NOE connectivity of the base imino protons. A. The NOE spectrum at pH 5.5. B. The NOE spectrum at pH 8.9. No imino resonance was observed for X⁷ in either spectrum, indicating X⁷ maintained the 1,N²-HNE-dG structure. The T¹⁷ imino proton was also missing at pH 8.9.

(d) HNE Protons

X⁷ H8 exhibited strong NOE correlations with C⁶ H6 (Figure 3A) and C⁶ H5 (Figure 6A). Other HNE protons were assigned based on the NOE correlations with 60 ms mixing time (Figure 6A). The resonances of X⁷ H7 geminal protons were well-resolved. X⁷ H7^α, which was in the cis-configuration with respect to X⁷ H8, exhibited a relatively stronger NOE with X⁷ H8. X⁷ H7^β, which was in the trans-configuration with respect to X⁷ H8, had a relatively weaker correlation with X⁷ H8. X⁷ H6 exhibited strong NOEs with the X⁷ H7 and X⁷ H11 protons. The X⁷ H11 germinal protons had strong NOE correlationswith X⁷ H12 and relatively weaker correlations with X⁷ H13. X⁷ H16 was the most upfield and exhibited a strong NOE cross peak with X⁷ H15. X⁷ H14 was overlapped with X⁷ H7^α. It exhibited strong NOE correlations with X⁷ H13 and X⁷ H15. These assignments were supported by COSY, DQF-COSY, TOCSY, and NOE correlations with nucleotide protons. The chemical shifts of the HNE protons are summarized in Table 1. Notably, the HNE protons exhibited NOE correlations with the C⁶ H5 and C⁶ H6 protons in the mismatched duplex.

Figure 6.

Assignments of HNE protons based on the NOE correlations (60 ms). A. The NOE spectrum at pH 5.5. B. The NOE spectrum at pH 8.9.

Table 1.

Chemical Shifts of HNE Protons and Related NOEs at pH 5.5 Converted to rMD Distance Restraints.

Proton	δ (ppm)	NOEs a
H6	3.59	C6 H6(w), C6 H3′ (w), X7 H7α(s), X7 H7β(s), X7 H8(s), X7 H12(m), X7 H13(m), X7 H14(m), X7 H15(m)
H7α	1.49	C6 H5(m), C6 H6(m), C6 H1′ (w), C6 H3′ (w), X7 H7β(s), X7 H8(s), X7 H11(m)
H7β	2.13	C6 H5(m), C6 H6(m), C6 H1′ (w), C6 H3′ (w), X7 H8(s), X7 H11(m), X7 H12(m), X7 H13(w)
H8	5.89	C6 H5(s), C6 H6(m), C6 H2′ (m), C6 H5′ (w), X7 H11(m), X7 H12(m), X7 H13(w), X7 H15(w)
H11	3.66	C6 H6(w), C6 H3′ (w), X7 H12(m), X7 H13(m), X7 H14(m), X7 H15(m)
H12	1.65	C6 H6(w), C6 H3′ (w), X7 H13(s), X7 H14(s), X7 H15(m)
H13	1.40	C6 H3′ (w), X7 H14(s), X7 H16(m)
H14	1.48	C6 H3′ (m), X7 H15(s)
H15	1.33	C6 H3′ (m), X7 H16(s)
H16	0.88

^aLetters in brackets indicate peak intensity, s: strong, m: medium, w: weak.

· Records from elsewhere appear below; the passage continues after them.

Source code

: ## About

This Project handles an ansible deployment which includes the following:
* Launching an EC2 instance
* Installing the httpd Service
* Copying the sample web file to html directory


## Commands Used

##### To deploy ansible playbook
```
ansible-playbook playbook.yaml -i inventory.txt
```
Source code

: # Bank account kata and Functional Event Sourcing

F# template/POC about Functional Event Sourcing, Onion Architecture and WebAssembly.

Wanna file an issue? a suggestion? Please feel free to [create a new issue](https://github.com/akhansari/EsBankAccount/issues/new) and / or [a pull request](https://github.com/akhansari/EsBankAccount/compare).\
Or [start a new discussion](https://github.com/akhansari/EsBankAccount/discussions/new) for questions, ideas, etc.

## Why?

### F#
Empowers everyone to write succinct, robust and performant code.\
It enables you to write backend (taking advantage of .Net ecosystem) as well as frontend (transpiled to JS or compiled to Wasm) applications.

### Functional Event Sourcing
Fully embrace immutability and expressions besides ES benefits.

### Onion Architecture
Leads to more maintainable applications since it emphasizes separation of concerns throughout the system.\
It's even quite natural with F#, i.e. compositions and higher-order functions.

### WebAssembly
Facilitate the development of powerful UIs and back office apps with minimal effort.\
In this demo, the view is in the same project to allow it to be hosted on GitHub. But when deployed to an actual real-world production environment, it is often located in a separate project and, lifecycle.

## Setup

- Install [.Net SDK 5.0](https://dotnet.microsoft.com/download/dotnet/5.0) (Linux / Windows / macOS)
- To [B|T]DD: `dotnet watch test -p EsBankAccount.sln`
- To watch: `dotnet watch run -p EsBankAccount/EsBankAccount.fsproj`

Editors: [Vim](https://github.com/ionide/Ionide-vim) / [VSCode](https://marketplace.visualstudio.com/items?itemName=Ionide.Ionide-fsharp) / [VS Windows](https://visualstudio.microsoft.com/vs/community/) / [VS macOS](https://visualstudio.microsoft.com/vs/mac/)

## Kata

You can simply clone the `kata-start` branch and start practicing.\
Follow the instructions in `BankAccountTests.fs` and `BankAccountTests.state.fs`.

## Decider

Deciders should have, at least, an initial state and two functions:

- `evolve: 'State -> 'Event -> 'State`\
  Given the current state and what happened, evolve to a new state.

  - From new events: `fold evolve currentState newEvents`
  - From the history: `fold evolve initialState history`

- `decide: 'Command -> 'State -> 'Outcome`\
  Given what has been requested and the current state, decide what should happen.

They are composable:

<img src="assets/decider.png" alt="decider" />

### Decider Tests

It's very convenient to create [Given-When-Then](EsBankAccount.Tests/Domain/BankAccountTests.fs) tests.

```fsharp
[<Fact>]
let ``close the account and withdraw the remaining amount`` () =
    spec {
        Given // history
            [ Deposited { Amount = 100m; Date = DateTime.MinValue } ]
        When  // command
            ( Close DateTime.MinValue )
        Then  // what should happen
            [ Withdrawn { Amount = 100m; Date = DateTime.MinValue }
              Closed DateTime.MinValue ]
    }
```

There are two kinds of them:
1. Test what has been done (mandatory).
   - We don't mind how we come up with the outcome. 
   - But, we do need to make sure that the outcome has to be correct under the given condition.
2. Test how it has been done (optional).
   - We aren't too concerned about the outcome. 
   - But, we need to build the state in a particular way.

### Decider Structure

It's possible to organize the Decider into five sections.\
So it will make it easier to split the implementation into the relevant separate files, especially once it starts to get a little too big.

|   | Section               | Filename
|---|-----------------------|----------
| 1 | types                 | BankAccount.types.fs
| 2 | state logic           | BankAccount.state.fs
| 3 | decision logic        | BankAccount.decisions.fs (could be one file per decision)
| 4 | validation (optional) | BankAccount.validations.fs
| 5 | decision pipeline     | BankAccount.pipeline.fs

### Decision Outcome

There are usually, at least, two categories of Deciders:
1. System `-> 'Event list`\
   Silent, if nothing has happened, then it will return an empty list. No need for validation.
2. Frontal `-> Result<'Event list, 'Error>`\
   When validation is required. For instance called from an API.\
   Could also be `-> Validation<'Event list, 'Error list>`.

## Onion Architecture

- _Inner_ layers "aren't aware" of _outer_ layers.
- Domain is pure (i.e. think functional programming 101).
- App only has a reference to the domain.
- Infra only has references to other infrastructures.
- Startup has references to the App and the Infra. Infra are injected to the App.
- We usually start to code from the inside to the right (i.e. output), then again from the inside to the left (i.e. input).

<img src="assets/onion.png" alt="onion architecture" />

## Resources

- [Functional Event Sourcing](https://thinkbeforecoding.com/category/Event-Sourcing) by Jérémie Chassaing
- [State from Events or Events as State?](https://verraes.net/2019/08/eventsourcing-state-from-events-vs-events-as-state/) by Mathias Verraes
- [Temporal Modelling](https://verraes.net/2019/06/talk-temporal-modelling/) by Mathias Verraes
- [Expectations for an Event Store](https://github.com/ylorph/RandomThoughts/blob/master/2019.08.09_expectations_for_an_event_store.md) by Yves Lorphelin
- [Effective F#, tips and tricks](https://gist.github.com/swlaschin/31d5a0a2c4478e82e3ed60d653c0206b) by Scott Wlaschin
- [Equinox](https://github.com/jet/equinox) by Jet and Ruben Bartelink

(e) Deoxyribose and Backbone Angle Conformations

Deoxyribose and backbone angle conformations were determined spectroscopically by DQF-COSY and ³¹P-H3′ HMBC correlations. Evaluation of the DQF-COSY spectrum revealed that the pseudorotation of the sugar rings of all nucleotides except X⁷ and A¹⁸ were either C_1′-exo or C_2′-endo.

(f) Structural Refinement

A total of 414 distance restraints, including 239 intranucleotide and 175 internucleotide restraints, were calculated from the intensities of NOE cross peaks by MARDIGRAS. A total of 50 NOEs were assigned to HNE protons (Table 1). In addition, 50 empirical distance restraints defining Watson-Crick base pairing were used; their use was predicated upon inspection of the NMR data, which indicated that Watson-Crick base pairing was intact throughout the duplex except at the X⁷•A¹⁸ base pair. Finally, an additional 180 empirical backbone torsion angle restraints were used; these were based upon inspection of the NMR data, which suggested that the adducted duplex maintained the B-type architecture. The A¹⁸ imino nitrogen N1 was protonated to allow formation of a hydrogen bond with X⁷, and empirical distance restraints were used to position the hydrogen bonds of the protonated X⁷•A¹⁸ base pair. Torsion angle restraints were not used at the protonated X⁷•A¹⁸ base pair (Table 2).

Table 2.

rMD Restraints and Statistical Analysis of rMD Converged Structures of the Mismatched Duplexes in Acidic and Basic Solutions.

Solution pH	pH 5.5	pH 8.9
Total restraints for rMD calculation	644	671
Experimental NOE distance restraints	414	467
Intraresidue NOE restraints	239	251
Interresidue NOE restraints	175	216
Restraints of HNE unit	49	83
Empirical base pair restraints	50	44
Empirical torsion angle restraints	180	160
Backbone torsion angles restraints	90	80
Sugar torsion angles restraints	90	80
Structure Statistics a
NMR R-factor (R1x) (×10−2) b	7.83	8.77
Intraresidue NOEs	7.66	8.08
Interresidue NOEs	8.08	9.69
RMSD deviation of refined structures	0.50	0.52

^aHNE unit considered to be an single residue attached to guanine G⁷ in the rMD calculation and the statistical analysis;

^bMixing time used to calculate R₁^x was 250ms. $R_1^x=\sum \mid {(a_0)}_i^{1/6}-{(a_c)}_i^{1/6}\mid /\mid {(a_0)}_i^{1/6}\mid$, where (a₀) and (a_c) are the intensities of observed (nonzero) and calculated NOE cross peaks, respectively

The randomly seeded rMD calculations were performed starting with initial structures, which were created either with A- or B-form geometries. Pairwise rmsd analysis of emergent structures indicated that the calculations converged, irrespective of starting structure (Table 2). The accuracies of the emergent structures were evaluated by comparison of theoretical NOE intensities calculated by complete relaxation analysis for the refined structure, to the experimental NOE intensities, to yield sixth root residuals (R₁^x). This residual was less 0.1 for the modified duplex (Table 2), indicating that the refined structures provided an accurate depiction of the data.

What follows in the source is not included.